Government to build regional cancer centres

Tuesday May 10 2016

Prime Minister Ruhakana Rugunda (Right) with

Prime Minister Ruhakana Rugunda (Right) with health minister Elioda Tumwesigye (Left) unveil the foundation stone for the new bunker to be constructed at Mulago hospital yesterday. Photo by Rachel Mabala 

By Emmanuel Ainebyoona

AMPALAK-Prime Minister Ruhakana Rugunda yesterday said that the government is to establish regional cancer treatment centres after Parliament passed the Uganda Cancer Institute Bill last week.

The legislation will grant the Institute a semi–autonomy status and empower it to set countryside branches closer to the people who need the services.

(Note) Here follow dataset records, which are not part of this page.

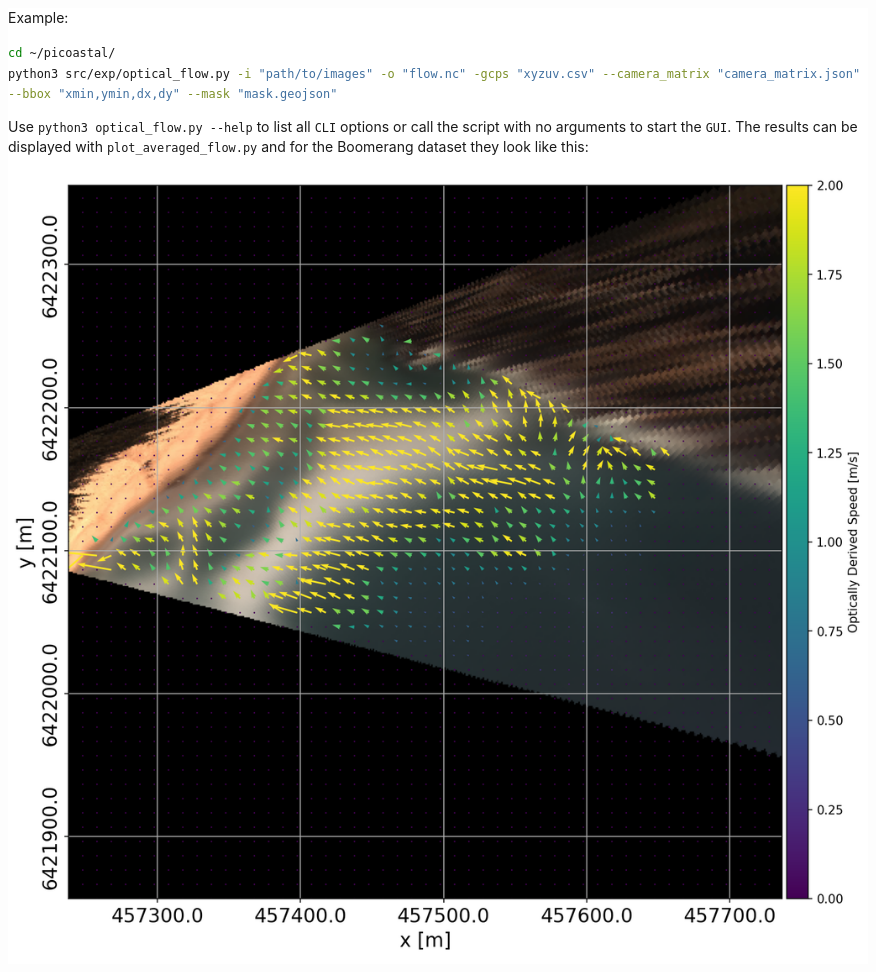 Example:

```bash
cd ~/picoastal/
python3 src/exp/optical_flow.py -i "path/to/images" -o "flow.nc" -gcps "xyzuv.csv" --camera_matrix "camera_matrix.json" --bbox "xmin,ymin,dx,dy" --mask "mask.geojson"
```

Use ```python3 optical_flow.py --help``` to list all `CLI` options or call the script with no arguments to start the `GUI`. The results can be displayed with `plot_averaged_flow.py` and for the Boomerang dataset they look like this:

![](doc/flow.png)
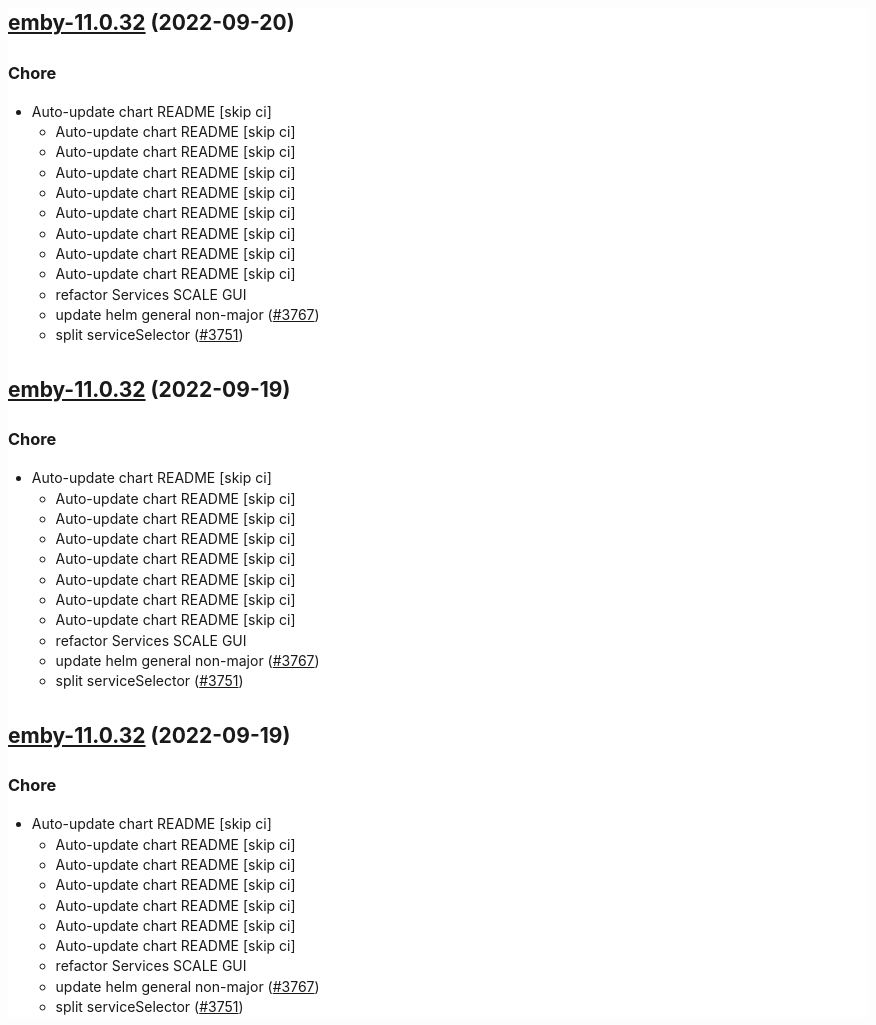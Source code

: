 


## [emby-11.0.32](https://github.com/truecharts/charts/compare/emby-11.0.31...emby-11.0.32) (2022-09-20)

### Chore

- Auto-update chart README [skip ci]
  - Auto-update chart README [skip ci]
  - Auto-update chart README [skip ci]
  - Auto-update chart README [skip ci]
  - Auto-update chart README [skip ci]
  - Auto-update chart README [skip ci]
  - Auto-update chart README [skip ci]
  - Auto-update chart README [skip ci]
  - Auto-update chart README [skip ci]
  - refactor Services SCALE GUI
  - update helm general non-major ([#3767](https://github.com/truecharts/charts/issues/3767))
  - split serviceSelector ([#3751](https://github.com/truecharts/charts/issues/3751))




## [emby-11.0.32](https://github.com/truecharts/charts/compare/emby-11.0.31...emby-11.0.32) (2022-09-19)

### Chore

- Auto-update chart README [skip ci]
  - Auto-update chart README [skip ci]
  - Auto-update chart README [skip ci]
  - Auto-update chart README [skip ci]
  - Auto-update chart README [skip ci]
  - Auto-update chart README [skip ci]
  - Auto-update chart README [skip ci]
  - Auto-update chart README [skip ci]
  - refactor Services SCALE GUI
  - update helm general non-major ([#3767](https://github.com/truecharts/charts/issues/3767))
  - split serviceSelector ([#3751](https://github.com/truecharts/charts/issues/3751))




## [emby-11.0.32](https://github.com/truecharts/charts/compare/emby-11.0.31...emby-11.0.32) (2022-09-19)

### Chore

- Auto-update chart README [skip ci]
  - Auto-update chart README [skip ci]
  - Auto-update chart README [skip ci]
  - Auto-update chart README [skip ci]
  - Auto-update chart README [skip ci]
  - Auto-update chart README [skip ci]
  - Auto-update chart README [skip ci]
  - refactor Services SCALE GUI
  - update helm general non-major ([#3767](https://github.com/truecharts/charts/issues/3767))
  - split serviceSelector ([#3751](https://github.com/truecharts/charts/issues/3751))
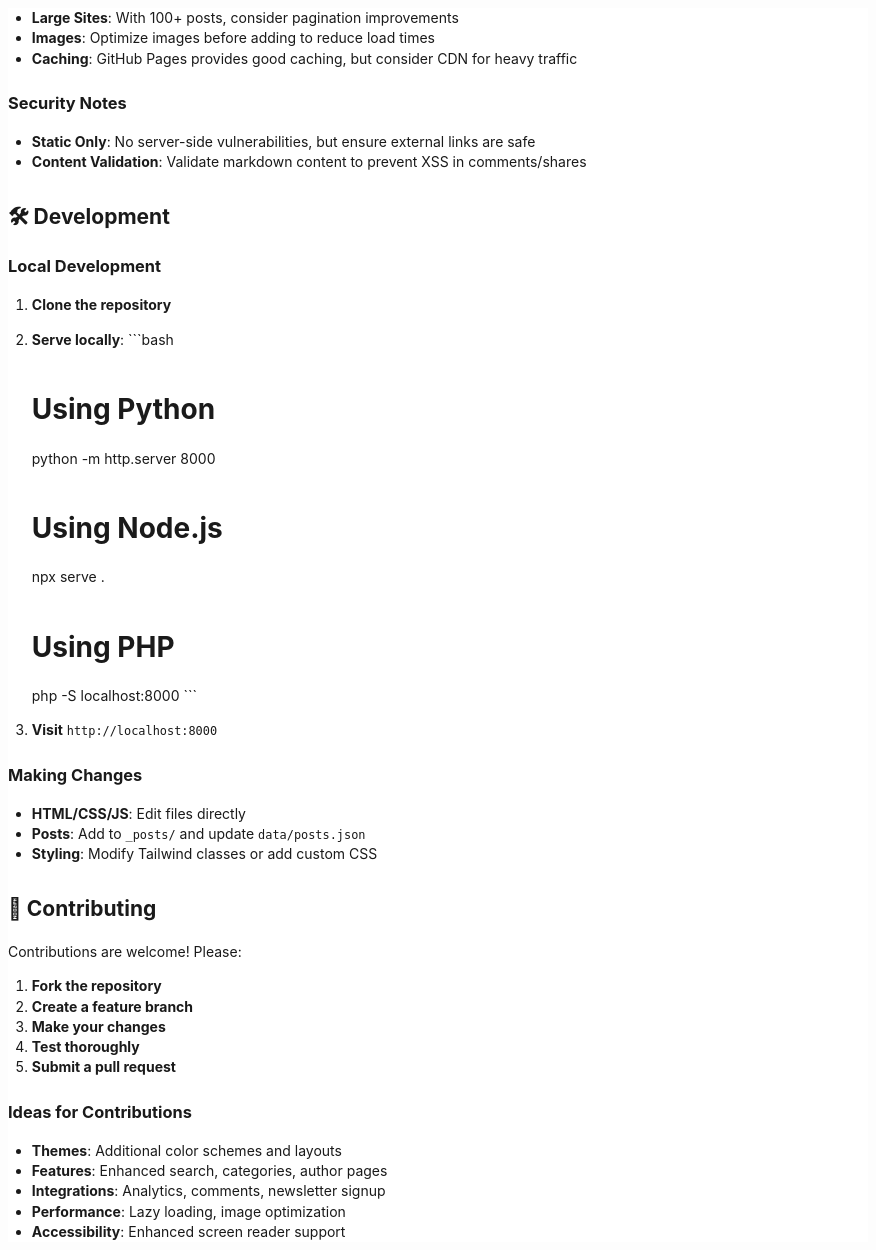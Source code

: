 - **Large Sites**: With 100+ posts, consider pagination improvements
- **Images**: Optimize images before adding to reduce load times
- **Caching**: GitHub Pages provides good caching, but consider CDN for heavy traffic

### Security Notes

- **Static Only**: No server-side vulnerabilities, but ensure external links are safe
- **Content Validation**: Validate markdown content to prevent XSS in comments/shares

## 🛠️ Development

### Local Development

1. **Clone the repository**
2. **Serve locally**:
   \`\`\`bash
   # Using Python
   python -m http.server 8000
   
   # Using Node.js
   npx serve .
   
   # Using PHP
   php -S localhost:8000
   \`\`\`
3. **Visit** `http://localhost:8000`

### Making Changes

- **HTML/CSS/JS**: Edit files directly
- **Posts**: Add to `_posts/` and update `data/posts.json`
- **Styling**: Modify Tailwind classes or add custom CSS

## 🤝 Contributing

Contributions are welcome! Please:

1. **Fork the repository**
2. **Create a feature branch**
3. **Make your changes**
4. **Test thoroughly**
5. **Submit a pull request**

### Ideas for Contributions

- **Themes**: Additional color schemes and layouts
- **Features**: Enhanced search, categories, author pages
- **Integrations**: Analytics, comments, newsletter signup
- **Performance**: Lazy loading, image optimization
- **Accessibility**: Enhanced screen reader support

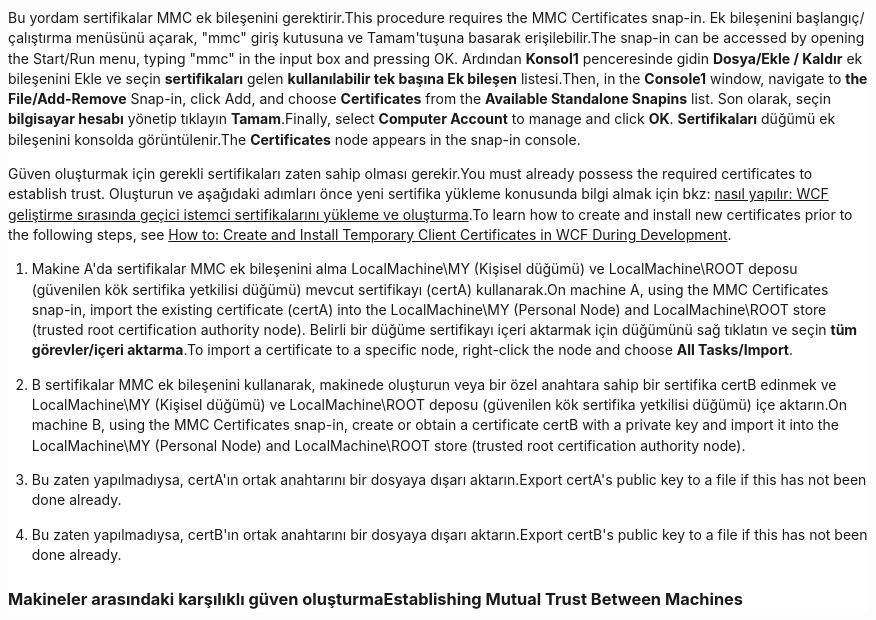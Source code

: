  <span data-ttu-id="f7de5-131">Bu yordam sertifikalar MMC ek bileşenini gerektirir.</span><span class="sxs-lookup"><span data-stu-id="f7de5-131">This procedure requires the MMC Certificates snap-in.</span></span> <span data-ttu-id="f7de5-132">Ek bileşenini başlangıç/çalıştırma menüsünü açarak, "mmc" giriş kutusuna ve Tamam'tuşuna basarak erişilebilir.</span><span class="sxs-lookup"><span data-stu-id="f7de5-132">The snap-in can be accessed by opening the Start/Run menu, typing "mmc" in the input box and pressing OK.</span></span> <span data-ttu-id="f7de5-133">Ardından **Konsol1** penceresinde gidin **Dosya/Ekle / Kaldır** ek bileşenini Ekle ve seçin **sertifikaları** gelen **kullanılabilir tek başına Ek bileşen** listesi.</span><span class="sxs-lookup"><span data-stu-id="f7de5-133">Then, in the **Console1** window, navigate to **the File/Add-Remove** Snap-in, click Add, and choose **Certificates** from the **Available Standalone Snapins** list.</span></span> <span data-ttu-id="f7de5-134">Son olarak, seçin **bilgisayar hesabı** yönetip tıklayın **Tamam**.</span><span class="sxs-lookup"><span data-stu-id="f7de5-134">Finally, select **Computer Account** to manage and click **OK**.</span></span> <span data-ttu-id="f7de5-135">**Sertifikaları** düğümü ek bileşenini konsolda görüntülenir.</span><span class="sxs-lookup"><span data-stu-id="f7de5-135">The **Certificates** node appears in the snap-in console.</span></span>  
  
 <span data-ttu-id="f7de5-136">Güven oluşturmak için gerekli sertifikaları zaten sahip olması gerekir.</span><span class="sxs-lookup"><span data-stu-id="f7de5-136">You must already possess the required certificates to establish trust.</span></span> <span data-ttu-id="f7de5-137">Oluşturun ve aşağıdaki adımları önce yeni sertifika yükleme konusunda bilgi almak için bkz: [nasıl yapılır: WCF geliştirme sırasında geçici istemci sertifikalarını yükleme ve oluşturma](https://go.microsoft.com/fwlink/?LinkId=158925).</span><span class="sxs-lookup"><span data-stu-id="f7de5-137">To learn how to create and install new certificates prior to the following steps, see [How to: Create and Install Temporary Client Certificates in WCF During Development](https://go.microsoft.com/fwlink/?LinkId=158925).</span></span>  
  
1.  <span data-ttu-id="f7de5-138">Makine A'da sertifikalar MMC ek bileşenini alma LocalMachine\MY (Kişisel düğümü) ve LocalMachine\ROOT deposu (güvenilen kök sertifika yetkilisi düğümü) mevcut sertifikayı (certA) kullanarak.</span><span class="sxs-lookup"><span data-stu-id="f7de5-138">On machine A, using the MMC Certificates snap-in, import the existing certificate (certA) into the LocalMachine\MY (Personal Node) and LocalMachine\ROOT store (trusted root certification authority node).</span></span> <span data-ttu-id="f7de5-139">Belirli bir düğüme sertifikayı içeri aktarmak için düğümünü sağ tıklatın ve seçin **tüm görevler/içeri aktarma**.</span><span class="sxs-lookup"><span data-stu-id="f7de5-139">To import a certificate to a specific node, right-click the node and choose **All Tasks/Import**.</span></span>  
  
2.  <span data-ttu-id="f7de5-140">B sertifikalar MMC ek bileşenini kullanarak, makinede oluşturun veya bir özel anahtara sahip bir sertifika certB edinmek ve LocalMachine\MY (Kişisel düğümü) ve LocalMachine\ROOT deposu (güvenilen kök sertifika yetkilisi düğümü) içe aktarın.</span><span class="sxs-lookup"><span data-stu-id="f7de5-140">On machine B, using the MMC Certificates snap-in, create or obtain a certificate certB with a private key and import it into the LocalMachine\MY (Personal Node) and LocalMachine\ROOT store (trusted root certification authority node).</span></span>  
  
3.  <span data-ttu-id="f7de5-141">Bu zaten yapılmadıysa, certA'ın ortak anahtarını bir dosyaya dışarı aktarın.</span><span class="sxs-lookup"><span data-stu-id="f7de5-141">Export certA's public key to a file if this has not been done already.</span></span>  
  
4.  <span data-ttu-id="f7de5-142">Bu zaten yapılmadıysa, certB'ın ortak anahtarını bir dosyaya dışarı aktarın.</span><span class="sxs-lookup"><span data-stu-id="f7de5-142">Export certB's public key to a file if this has not been done already.</span></span>  
  
### <a name="establishing-mutual-trust-between-machines"></a><span data-ttu-id="f7de5-143">Makineler arasındaki karşılıklı güven oluşturma</span><span class="sxs-lookup"><span data-stu-id="f7de5-143">Establishing Mutual Trust Between Machines</span></span>  
  
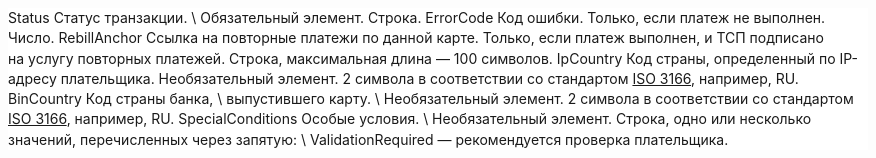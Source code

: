    <td>Status
   </td>
   <td>Статус транзакции. \
Обязательный элемент.
   </td>
   <td>Строка.
   </td>
  </tr>
  <tr>
   <td>ErrorCode
   </td>
   <td>Код ошибки. Только, если платеж не выполнен.
   </td>
   <td>Число.
   </td>
  </tr>
  <tr>
   <td>RebillAnchor
   </td>
   <td>Ссылка на повторные платежи по данной карте. Только, если платеж выполнен, и ТСП подписано на услугу повторных платежей.
   </td>
   <td>Строка, максимальная длина — 100 символов.
   </td>
  </tr>
  <tr>
   <td>IpCountry
   </td>
   <td>Код страны, определенный по IP-адресу плательщика. Необязательный элемент.
   </td>
   <td>2 символа в соответствии со стандартом <a href="http://www.iso.org/iso/home/standards/country_codes.htm">ISO 3166</a>, например, RU.
   </td>
  </tr>
  <tr>
   <td>BinCountry
   </td>
   <td>Код страны банка,  \
выпустившего карту. \
Необязательный элемент.
   </td>
   <td>2 символа в соответствии со стандартом <a href="http://www.iso.org/iso/home/standards/country_codes.htm">ISO 3166</a>, например, RU.
   </td>
  </tr>
  <tr>
   <td>SpecialConditions
   </td>
   <td>Особые условия. \
Необязательный элемент.
   </td>
   <td>Строка, одно или несколько значений, перечисленных через запятую:  \
ValidationRequired — рекомендуется проверка плательщика.
   </td>
  </tr>
</table>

Cancer treatment for now is centralised only at UCI at Mulago National Referral Hospital in Kampala. “[The] government will ensure that the Uganda Cancer Institute Bill which was passed is quickly operationalised,” Dr Rugunda said.
Speaking on behalf of President Museveni at the ground-breaking ceremony for the construction of six radiotherapy bunkers, the premier said: “Government is committed to providing high technology modern radiotherapy equipment to be installed in these bunkers as soon as construction is complete.”

He also commissioned the six-storey UCI constructed with funding from the Intentional Atomic Energy Agency, the US-based Fred Hutchinson Research Institute and African Development Bank.

Dr Rugunda challenged Roko Construction Company Ltd, the contractors, to expedite the constructions without compromising their quality.
UCI director Jackson Orem said the bunkers will house Linear accelerators brachytherapy machines and a control room.
“Uganda with its current 35 million people needs about 40 bunkers with radiotherapy machines spread across the country,” he said.

Health Minister Elioda Tumwesigye said cancer kills about 47,000 Ugandans annually in addition to 60,000 new cancer cases.

The minister, quoting official statistics, said 8 out of every 10 cancer newly-diagnosed cancer patients die within a year due to late diagnosis and inappropriate treatment.
Vaccinations against hepatitis B to prevent cancer of the liver and human papilloma virus to prevent cancer of the cervix are some key interventions, Dr Tumwesigye said.
The regional cancer centres are to be established in Arua, Mbarara, Mbale and Gulu.

Dr Rugunda said the government was in final stages of negotiations to obtain Austrian government soft loan funding which will be used to set up the regional cancer centres.